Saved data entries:

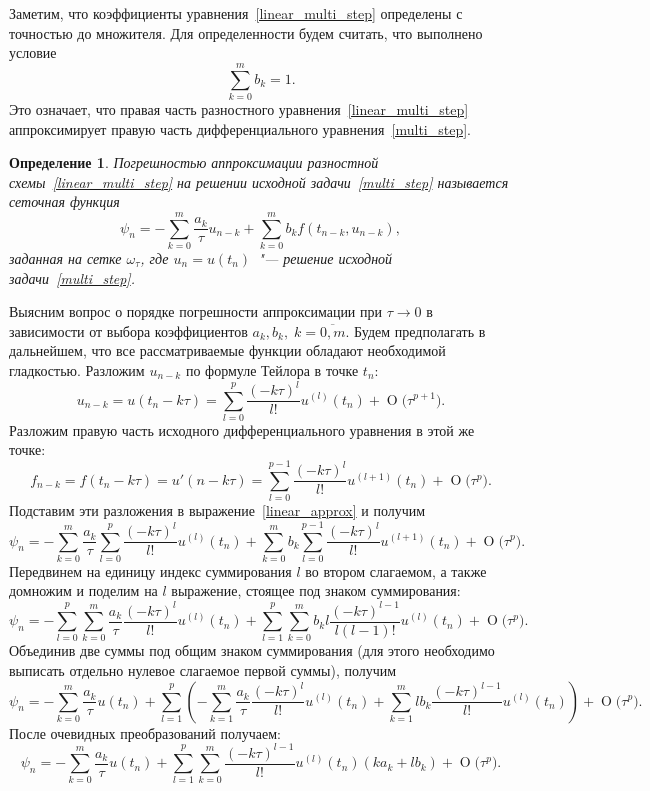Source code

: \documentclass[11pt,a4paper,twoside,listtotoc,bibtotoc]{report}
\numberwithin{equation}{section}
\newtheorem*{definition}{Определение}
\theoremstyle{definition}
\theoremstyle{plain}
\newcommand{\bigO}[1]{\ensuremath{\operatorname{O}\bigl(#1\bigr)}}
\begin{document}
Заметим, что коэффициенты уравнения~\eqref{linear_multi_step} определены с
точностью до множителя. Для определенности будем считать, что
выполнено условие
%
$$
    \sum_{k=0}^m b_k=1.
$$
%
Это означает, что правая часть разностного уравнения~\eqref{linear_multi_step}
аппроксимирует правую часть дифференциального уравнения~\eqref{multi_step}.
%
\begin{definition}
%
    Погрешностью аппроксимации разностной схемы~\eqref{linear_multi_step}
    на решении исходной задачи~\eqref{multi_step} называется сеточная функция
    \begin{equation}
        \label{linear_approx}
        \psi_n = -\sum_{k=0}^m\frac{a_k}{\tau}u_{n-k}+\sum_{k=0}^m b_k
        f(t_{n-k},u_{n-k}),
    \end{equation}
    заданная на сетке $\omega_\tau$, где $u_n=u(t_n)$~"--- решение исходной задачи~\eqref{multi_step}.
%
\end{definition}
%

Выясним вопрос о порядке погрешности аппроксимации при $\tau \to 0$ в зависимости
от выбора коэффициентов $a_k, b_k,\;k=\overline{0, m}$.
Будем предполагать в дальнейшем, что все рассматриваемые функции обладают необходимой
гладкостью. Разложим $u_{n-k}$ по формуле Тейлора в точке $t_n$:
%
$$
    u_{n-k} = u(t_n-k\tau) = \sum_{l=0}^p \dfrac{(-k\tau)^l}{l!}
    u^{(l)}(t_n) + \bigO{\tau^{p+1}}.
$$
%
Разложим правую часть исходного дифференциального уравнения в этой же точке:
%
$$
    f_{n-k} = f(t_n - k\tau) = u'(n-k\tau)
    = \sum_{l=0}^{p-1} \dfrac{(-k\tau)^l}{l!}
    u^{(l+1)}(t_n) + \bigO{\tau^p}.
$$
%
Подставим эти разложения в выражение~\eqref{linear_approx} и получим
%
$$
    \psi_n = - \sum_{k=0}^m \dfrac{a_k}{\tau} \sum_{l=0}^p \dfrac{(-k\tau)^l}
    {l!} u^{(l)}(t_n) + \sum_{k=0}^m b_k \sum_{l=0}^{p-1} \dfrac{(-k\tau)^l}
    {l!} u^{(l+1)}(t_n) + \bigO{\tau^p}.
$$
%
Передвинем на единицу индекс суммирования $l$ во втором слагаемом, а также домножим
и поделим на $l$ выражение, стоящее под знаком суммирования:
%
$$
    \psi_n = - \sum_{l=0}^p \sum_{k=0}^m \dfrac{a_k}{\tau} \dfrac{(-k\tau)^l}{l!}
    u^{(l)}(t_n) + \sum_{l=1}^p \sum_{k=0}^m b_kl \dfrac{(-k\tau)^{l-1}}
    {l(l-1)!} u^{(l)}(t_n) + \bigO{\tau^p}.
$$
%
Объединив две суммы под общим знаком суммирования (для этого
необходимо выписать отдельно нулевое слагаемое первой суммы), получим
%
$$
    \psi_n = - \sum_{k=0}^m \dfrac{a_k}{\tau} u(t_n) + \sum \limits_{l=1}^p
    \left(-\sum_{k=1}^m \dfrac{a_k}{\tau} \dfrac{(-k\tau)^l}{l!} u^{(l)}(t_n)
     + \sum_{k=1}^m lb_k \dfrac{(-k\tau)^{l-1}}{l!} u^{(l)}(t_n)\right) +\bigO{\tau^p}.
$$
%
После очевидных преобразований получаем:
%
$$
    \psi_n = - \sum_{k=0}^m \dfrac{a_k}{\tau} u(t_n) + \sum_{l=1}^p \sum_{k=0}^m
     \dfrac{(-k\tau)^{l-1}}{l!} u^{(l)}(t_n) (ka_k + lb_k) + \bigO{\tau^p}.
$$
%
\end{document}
...
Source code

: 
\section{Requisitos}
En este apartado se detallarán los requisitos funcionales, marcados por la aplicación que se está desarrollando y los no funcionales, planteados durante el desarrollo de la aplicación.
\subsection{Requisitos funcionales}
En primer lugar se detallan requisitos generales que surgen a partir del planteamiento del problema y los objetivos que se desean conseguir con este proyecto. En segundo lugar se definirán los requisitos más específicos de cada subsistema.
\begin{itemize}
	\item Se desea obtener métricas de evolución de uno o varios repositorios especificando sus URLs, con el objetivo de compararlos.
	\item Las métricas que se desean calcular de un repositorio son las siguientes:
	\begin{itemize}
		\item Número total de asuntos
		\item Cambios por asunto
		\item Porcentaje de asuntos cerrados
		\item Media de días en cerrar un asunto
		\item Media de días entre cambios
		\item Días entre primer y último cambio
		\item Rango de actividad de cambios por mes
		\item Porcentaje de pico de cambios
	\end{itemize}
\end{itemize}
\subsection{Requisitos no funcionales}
* * *
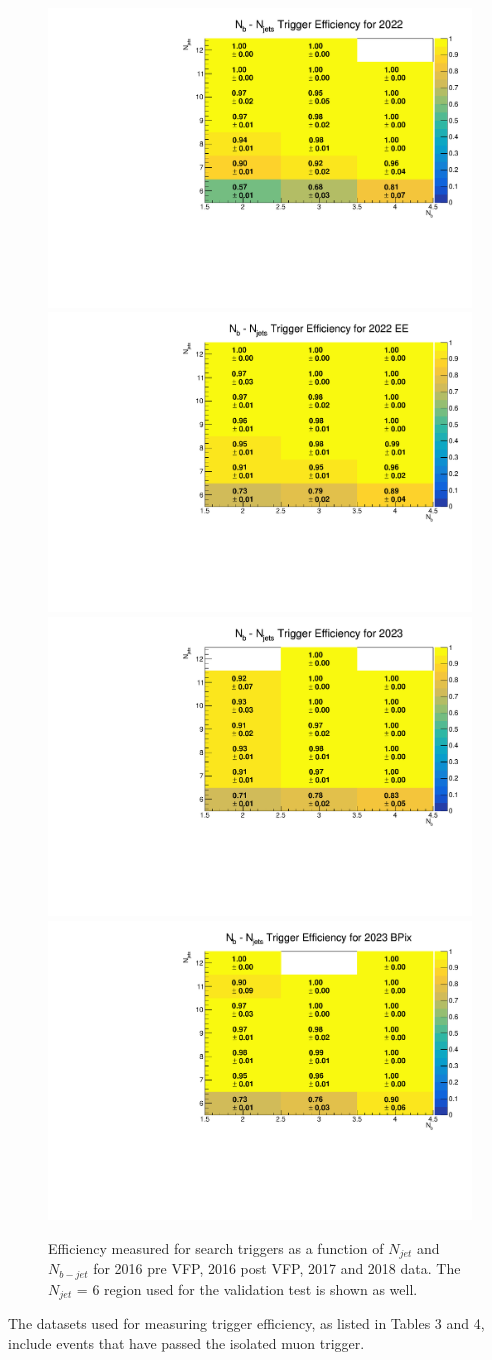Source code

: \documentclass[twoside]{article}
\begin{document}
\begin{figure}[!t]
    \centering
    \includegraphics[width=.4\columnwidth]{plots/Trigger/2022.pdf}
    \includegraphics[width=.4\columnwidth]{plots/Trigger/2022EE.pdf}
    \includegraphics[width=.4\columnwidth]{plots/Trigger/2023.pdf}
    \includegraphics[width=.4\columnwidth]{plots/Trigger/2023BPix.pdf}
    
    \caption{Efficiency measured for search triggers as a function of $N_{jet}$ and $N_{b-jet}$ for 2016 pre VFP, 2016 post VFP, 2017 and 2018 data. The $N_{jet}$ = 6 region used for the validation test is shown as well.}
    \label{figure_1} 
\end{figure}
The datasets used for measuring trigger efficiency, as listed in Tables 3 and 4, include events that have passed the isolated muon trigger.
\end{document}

» **WHAT NEEDS TO BE DONE**
For every line above with the word "аппроксимации" in it, make a copy.

» **SOLUTION TO THIS TASK**
    Погрешностью аппроксимации разностной схемы~\eqref{linear_multi_step}
Выясним вопрос о порядке погрешности аппроксимации при $\tau \to 0$ в зависимости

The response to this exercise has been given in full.